Wednesday, June 2, 2010

Politicizing Oil

From Peter Ferrara at the American Spectator:

Democrat talking head Kirsten Powers, writing in the New York Post on May 27, explained what should have been done: "Turns out the National Oceanic and Atmospheric Administration back in 1994 drafted plans for responding to a major Gulf oil spill, a response called 'In Situ Burn.'…The idea was to use barriers called 'fire booms' to collect and contain the spill at sea -- and then burn it off." Powers cites former federal oil spill response coordinator Ron Gourget as believing "this could have captured 95 percent of the oil from the spill." But, Powers writes, "the Administration's chief response so far was to send out Interior Secretary Ken Salazar to do his best impersonation of a totalitarian thug, proclaiming that the government would 'have its boot on the throat of BP.'"

It is too late for the fire boom plan now, with the oil spreading across the Gulf. Louisiana Governor Bobby Jindal quickly developed another plan to build temporary sand barrier islands off the coasts to absorb the oil and protect fragile wetlands and fisheries. The law requires federal approval for such activity. But perhaps because Jindal is a Republican, the hyperpartisan Obama Administration has failed to even respond to his proposal first made a month ago, except to say that it is studying the idea, while the oil starts to wash ashore.

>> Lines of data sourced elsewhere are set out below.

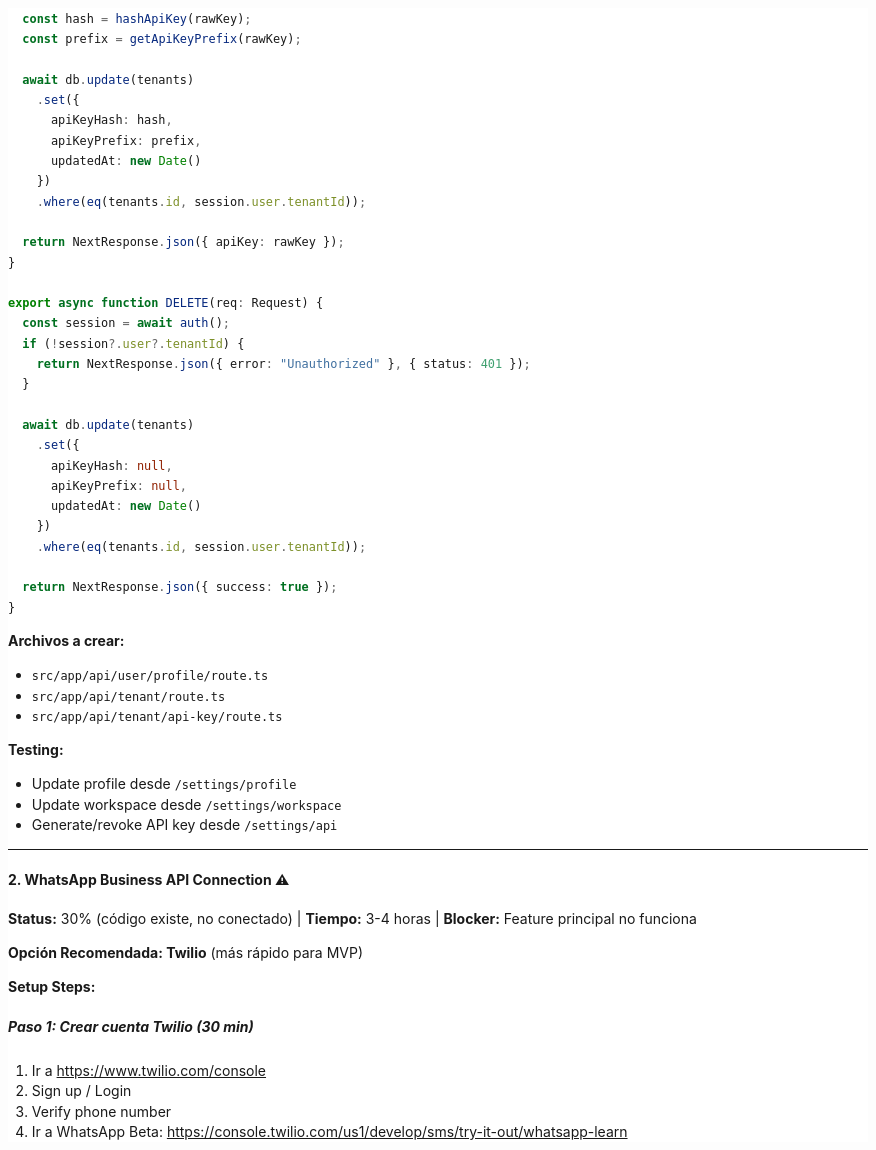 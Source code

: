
 ```typescript
  const hash = hashApiKey(rawKey);
  const prefix = getApiKeyPrefix(rawKey);

  await db.update(tenants)
    .set({
      apiKeyHash: hash,
      apiKeyPrefix: prefix,
      updatedAt: new Date()
    })
    .where(eq(tenants.id, session.user.tenantId));

  return NextResponse.json({ apiKey: rawKey });
}

export async function DELETE(req: Request) {
  const session = await auth();
  if (!session?.user?.tenantId) {
    return NextResponse.json({ error: "Unauthorized" }, { status: 401 });
  }

  await db.update(tenants)
    .set({
      apiKeyHash: null,
      apiKeyPrefix: null,
      updatedAt: new Date()
    })
    .where(eq(tenants.id, session.user.tenantId));

  return NextResponse.json({ success: true });
}
```

**Archivos a crear:**
- `src/app/api/user/profile/route.ts`
- `src/app/api/tenant/route.ts`
- `src/app/api/tenant/api-key/route.ts`

**Testing:**
- Update profile desde `/settings/profile`
- Update workspace desde `/settings/workspace`
- Generate/revoke API key desde `/settings/api`

---

#### 2. WhatsApp Business API Connection ⚠️
**Status:** 30% (código existe, no conectado) | **Tiempo:** 3-4 horas | **Blocker:** Feature principal no funciona

**Opción Recomendada: Twilio** (más rápido para MVP)

**Setup Steps:**

##### Paso 1: Crear cuenta Twilio (30 min)
1. Ir a https://www.twilio.com/console
2. Sign up / Login
3. Verify phone number
4. Ir a WhatsApp Beta: https://console.twilio.com/us1/develop/sms/try-it-out/whatsapp-learn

What President Obama has done instead is to suspend all offshore drilling in the Arctic, at least until the causes and solutions to the Gulf spill are discovered. No applications for drilling permits in the Arctic will even be considered now until 2011. Drilling scheduled to begin this summer under already issued Alaskan leases has also been halted. Investor’s Business Daily explains how this punishes the American people, saying on May 28, "Alaska's Chukchi Sea holds more oil and gas than anyone thought – 1,600 trillion cubic feet of undeveloped natural gas, or 30% of the world's supply, and 83 billion barrels of undeveloped oil, 4% of estimated global resources. You can be sure the Russians won't be as reluctant." Nor will the Cubans and their Chinese partners expected to drill in the Gulf of Mexico off of Florida's coasts as well, just as the Brits and others have not been reluctant to drill in the stormy North Sea.